Assigned task:
Please copy each line of the records below that includes the word "dots".

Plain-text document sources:

BEGIN

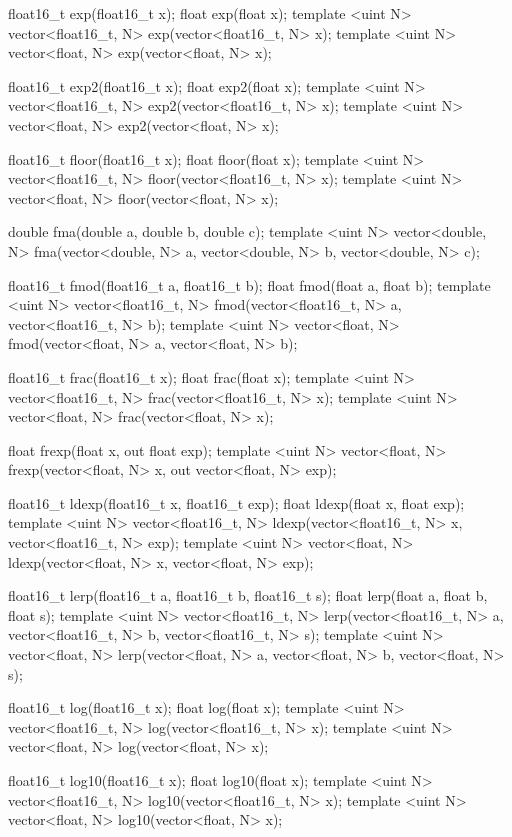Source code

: \begin{HLSL}
float16_t exp(float16_t x);
float exp(float x);
template <uint N> vector<float16_t, N> exp(vector<float16_t, N> x);
template <uint N> vector<float, N> exp(vector<float, N> x);

float16_t exp2(float16_t x);
float exp2(float x);
template <uint N> vector<float16_t, N> exp2(vector<float16_t, N> x);
template <uint N> vector<float, N> exp2(vector<float, N> x);

float16_t floor(float16_t x);
float floor(float x);
template <uint N> vector<float16_t, N> floor(vector<float16_t, N> x);
template <uint N> vector<float, N> floor(vector<float, N> x);

double fma(double a, double b, double c);
template <uint N>
vector<double, N> fma(vector<double, N> a, vector<double, N> b,
                      vector<double, N> c);

float16_t fmod(float16_t a, float16_t b);
float fmod(float a, float b);
template <uint N>
vector<float16_t, N> fmod(vector<float16_t, N> a, vector<float16_t, N> b);
template <uint N> vector<float, N> fmod(vector<float, N> a, vector<float, N> b);

float16_t frac(float16_t x);
float frac(float x);
template <uint N> vector<float16_t, N> frac(vector<float16_t, N> x);
template <uint N> vector<float, N> frac(vector<float, N> x);

float frexp(float x, out float exp);
template <uint N>
vector<float, N> frexp(vector<float, N> x, out vector<float, N> exp);

float16_t ldexp(float16_t x, float16_t exp);
float ldexp(float x, float exp);
template <uint N>
vector<float16_t, N> ldexp(vector<float16_t, N> x, vector<float16_t, N> exp);
template <uint N>
vector<float, N> ldexp(vector<float, N> x, vector<float, N> exp);

float16_t lerp(float16_t a, float16_t b, float16_t s);
float lerp(float a, float b, float s);
template <uint N>
vector<float16_t, N> lerp(vector<float16_t, N> a, vector<float16_t, N> b,
                          vector<float16_t, N> s);
template <uint N>
vector<float, N> lerp(vector<float, N> a, vector<float, N> b,
                      vector<float, N> s);

float16_t log(float16_t x);
float log(float x);
template <uint N> vector<float16_t, N> log(vector<float16_t, N> x);
template <uint N> vector<float, N> log(vector<float, N> x);

float16_t log10(float16_t x);
float log10(float x);
template <uint N> vector<float16_t, N> log10(vector<float16_t, N> x);
template <uint N> vector<float, N> log10(vector<float, N> x);


\end{HLSL}
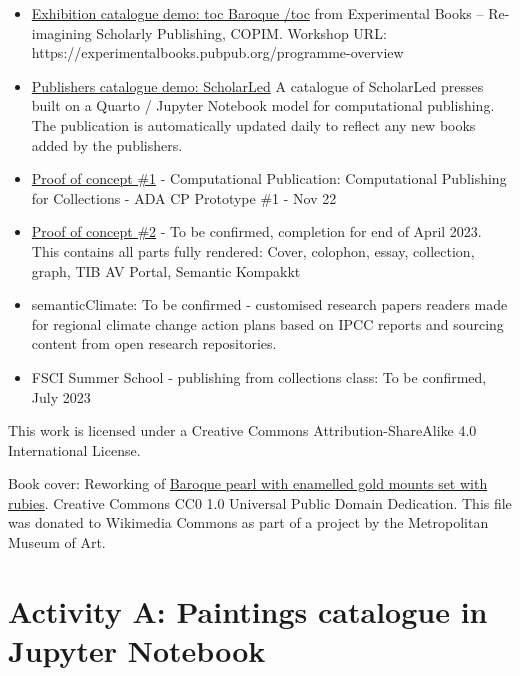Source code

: \documentclass[
  letterpaper,
]{book}
\begin{document}
\begin{itemize}
\item
  \href{https://nfdi4culture.github.io/experimental-books-workshop/}{Exhibition
  catalogue demo: toc Baroque /toc} from Experimental Books --
  Re-imagining Scholarly Publishing, COPIM. Workshop URL:
  https://experimentalbooks.pubpub.org/programme-overview
\item
  \href{https://nfdi4culture.github.io/experimental-books-workshop/}{Publishers
  catalogue demo: ScholarLed} A catalogue of ScholarLed presses built on
  a Quarto / Jupyter Notebook model for computational publishing. The
  publication is automatically updated daily to reflect any new books
  added by the publishers.
\item
  \href{https://nfdi4culture.github.io/cp4c/}{Proof of concept \#1} -
  Computational Publication: Computational Publishing for Collections -
  ADA CP Prototype \#1 - Nov 22
\item
  \href{https://nfdi4culture.github.io/art_catalogue_test/}{Proof of
  concept \#2} - To be confirmed, completion for end of April 2023. This
  contains all parts fully rendered: Cover, colophon, essay, collection,
  graph, TIB AV Portal, Semantic Kompakkt
\item
  semanticClimate: To be confirmed - customised research papers readers
  made for regional climate change action plans based on IPCC reports
  and sourcing content from open research repositories.
\item
  FSCI Summer School - publishing from collections class: To be
  confirmed, July 2023
\end{itemize}

This work is licensed under a Creative Commons Attribution-ShareAlike
4.0 International License.

Book cover: Reworking of
\href{https://en.wikipedia.org/wiki/File:Pendant_in_the_form_of_a_siren_MET_DT7173.jpg}{Baroque
pearl with enamelled gold mounts set with rubies}. Creative Commons CC0
1.0 Universal Public Domain Dedication. This file was donated to
Wikimedia Commons as part of a project by the Metropolitan Museum of
Art.


\hypertarget{activity-a-paintings-catalogue-in-jupyter-notebook}{%
\chapter{Activity A: Paintings catalogue in Jupyter
Notebook}\label{activity-a-paintings-catalogue-in-jupyter-notebook}}
\end{document}
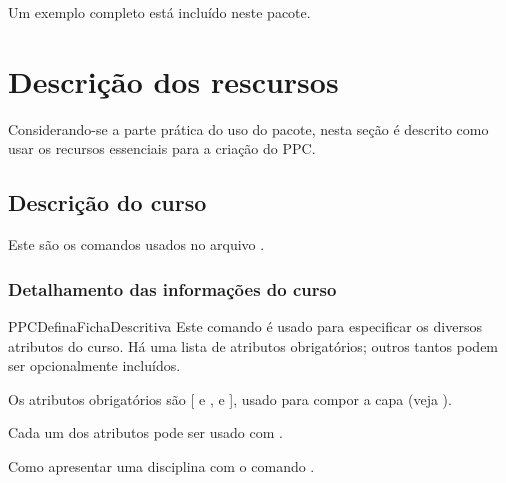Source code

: \documentclass[a4paper, 11pt]{article}
\begin{document}
Um exemplo completo está incluído neste pacote.


\section{Descrição dos rescursos}
Considerando-se a parte prática do uso do pacote, nesta seção é descrito como usar os recursos essenciais para a criação do PPC.

\subsection{Descrição do curso}

Este são os comandos usados no arquivo .

\subsubsection{Detalhamento das informações do curso}

\begin{Macrodef}{PPCDefinaFichaDescritiva}{}{}
    Este comando é usado para especificar os diversos atributos do curso. Há uma lista de atributos obrigatórios; outros tantos podem ser opcionalmente incluídos.

    Os atributos obrigatórios são [{ e }{, }{ e }{}]{\mbox{\texttt{\atributo}}}, usado para compor a capa (veja ).

    Cada um dos atributos pode ser usado com .
\end{Macrodef}

\begin{PDListing}
\end{PDListing}

Como apresentar uma disciplina com o comando .
\end{document}

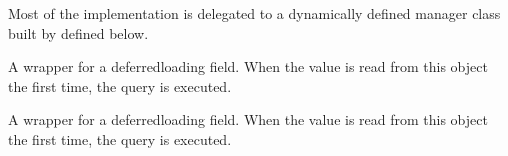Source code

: \documentclass[letterpaper,10pt,spanish]{sphinxmanual}
\begin{document}
\begin{fulllineitems}
\begin{fulllineitems}
\sphinxAtStartPar
Most of the implementation is delegated to a dynamically defined manager
class built by  defined below.

\end{fulllineitems}



\begin{fulllineitems}

\pysigstartsignatures
{}
\pysigstopsignatures
\sphinxAtStartPar
A wrapper for a deferred\sphinxhyphen{}loading field. When the value is read from this
object the first time, the query is executed.

\end{fulllineitems}



\begin{fulllineitems}

\pysigstartsignatures
{}
\pysigstopsignatures
\end{fulllineitems}



\begin{fulllineitems}

\pysigstartsignatures
{}
\pysigstopsignatures
\sphinxAtStartPar
A wrapper for a deferred\sphinxhyphen{}loading field. When the value is read from this
object the first time, the query is executed.

\end{fulllineitems}


\end{fulllineitems}
\end{document}
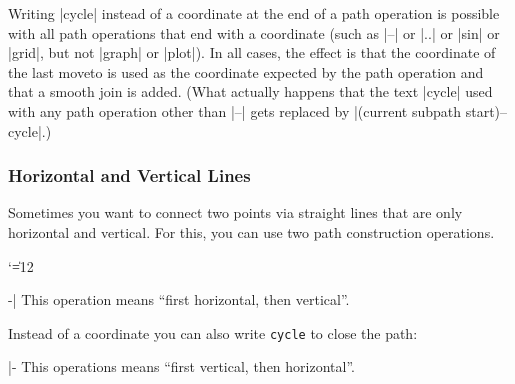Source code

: Writing |cycle| instead of a coordinate at the end of a path operation is
possible with all path operations that end with a coordinate (such as |--| or
|..| or |sin| or |grid|, but not |graph| or |plot|). In all cases, the effect
is that the coordinate of the last moveto is used as the coordinate expected by
the path operation and that a smooth join is added. (What actually happens that
the text |cycle| used with any path operation other than |--| gets replaced by
|(current subpath start)--cycle|.)


\subsubsection{Horizontal and Vertical Lines}

Sometimes you want to connect two points via straight lines that are only
horizontal and vertical. For this, you can use two path construction
operations.

{\catcode`\|=12
\begin{pathoperation}[noindex]{-|}{}
    \pgfmanualpdflabel[\catcode`\|=12 ]{-|}{}%
    This operation means ``first horizontal, then vertical''.
\begin{codeexample}[]
\end{codeexample}
    Instead of a coordinate you can also write \verb!cycle! to close the path:
\begin{codeexample}[]
\end{codeexample}
\end{pathoperation}

\begin{pathoperation}[noindex]{|-}{}
    \pgfmanualpdflabel[\catcode`\|=12 ]{|-}{}%
    This operations means ``first vertical, then horizontal''.
\end{pathoperation}
}


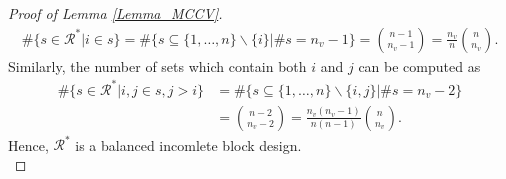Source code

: \documentclass[Research_Module_ES.tex]{subfiles}
\begin{document}
\begin{proof}[Proof of Lemma \ref{Lemma_MCCV}]
	\begin{align*}
	\#\{s\in \mathcal{R}^\ast|i\in s\} = \#\{s \subseteq \{1,\dots, n\}\backslash\{i\} | \# s =n_v-1\} = \binom{n-1}{n_v-1} =\frac{n_v}{n}\binom{n}{n_v}.
	\end{align*}
	Similarly, the number of sets which contain both $i$ and $j$ can be computed as
	\begin{align*}
	\#\{s\in \mathcal{R}^\ast|i,j\in s , j>i\} &= \#\{s \subseteq \{1,\dots, n\}\backslash\{i,j\} | \# s =n_v-2\} \\
	&= \binom{n-2}{n_v-2} = \frac{n_v(n_v-1)}{n(n-1)}\binom{n}{n_v}.
	\end{align*}
	Hence, $\mathcal{R}^\ast$ is a balanced incomlete block design. \\
\end{proof}
\end{document}

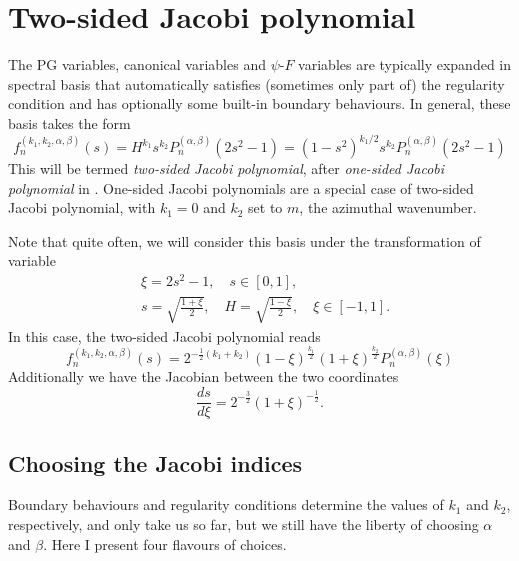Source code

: \section{Two-sided Jacobi polynomial}

The PG variables, canonical variables and $\psi$-$F$ variables are typically expanded in spectral basis that automatically satisfies (sometimes only part of) the regularity condition and has optionally some built-in boundary behaviours. In general, these basis takes the form
%
\begin{equation}
    f_n^{(k_1, k_2, \alpha, \beta)}(s) = H^{k_1} s^{k_2} P_n^{(\alpha, \beta)}(2s^2 - 1) = (1 - s^2)^{k_1/2} s^{k_2} P_n^{(\alpha, \beta)}(2s^2 - 1)
\end{equation}
%
This will be termed \textit{two-sided Jacobi polynomial}, after \textit{one-sided Jacobi polynomial} in \citet{boyd_comparing_2011}. One-sided Jacobi polynomials are a special case of two-sided Jacobi polynomial, with $k_1 = 0$ and $k_2$ set to $m$, the azimuthal wavenumber.

Note that quite often, we will consider this basis under the transformation of variable
%
\begin{equation}\begin{aligned}
    &\xi = 2s^2 - 1,\quad s \in [0, 1],\\
    &s = \sqrt{\frac{1 + \xi}{2}},\quad H = \sqrt{\frac{1 - \xi}{2}},\quad \xi \in [-1, 1].
\end{aligned}\end{equation}
%
In this case, the two-sided Jacobi polynomial reads
%
\begin{equation}
    f_n^{(k_1, k_2, \alpha, \beta)}(s) = 2^{-\frac{1}{2}(k_1 + k_2)} (1 - \xi)^{\frac{k_1}{2}} (1 + \xi)^{\frac{k_2}{2}} P_n^{(\alpha, \beta)}(\xi)
\end{equation}
%
Additionally we have the Jacobian between the two coordinates
%
\begin{equation}
    \frac{ds}{d\xi} = 2^{-\frac{3}{2}} (1 + \xi)^{-\frac{1}{2}}.
\end{equation}

\subsection{Choosing the Jacobi indices}

Boundary behaviours and regularity conditions determine the values of $k_1$ and $k_2$, respectively, and only take us so far, but we still have the liberty of choosing $\alpha$ and $\beta$. Here I present four flavours of choices.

END

Output of the task:
	\#\{s\in \mathcal{R}^\ast|i\in s\} = \#\{s \subseteq \{1,\dots, n\}\backslash\{i\} | \# s =n_v-1\} = \binom{n-1}{n_v-1} =\frac{n_v}{n}\binom{n}{n_v}.
	\#\{s\in \mathcal{R}^\ast|i,j\in s , j>i\} &= \#\{s \subseteq \{1,\dots, n\}\backslash\{i,j\} | \# s =n_v-2\} \\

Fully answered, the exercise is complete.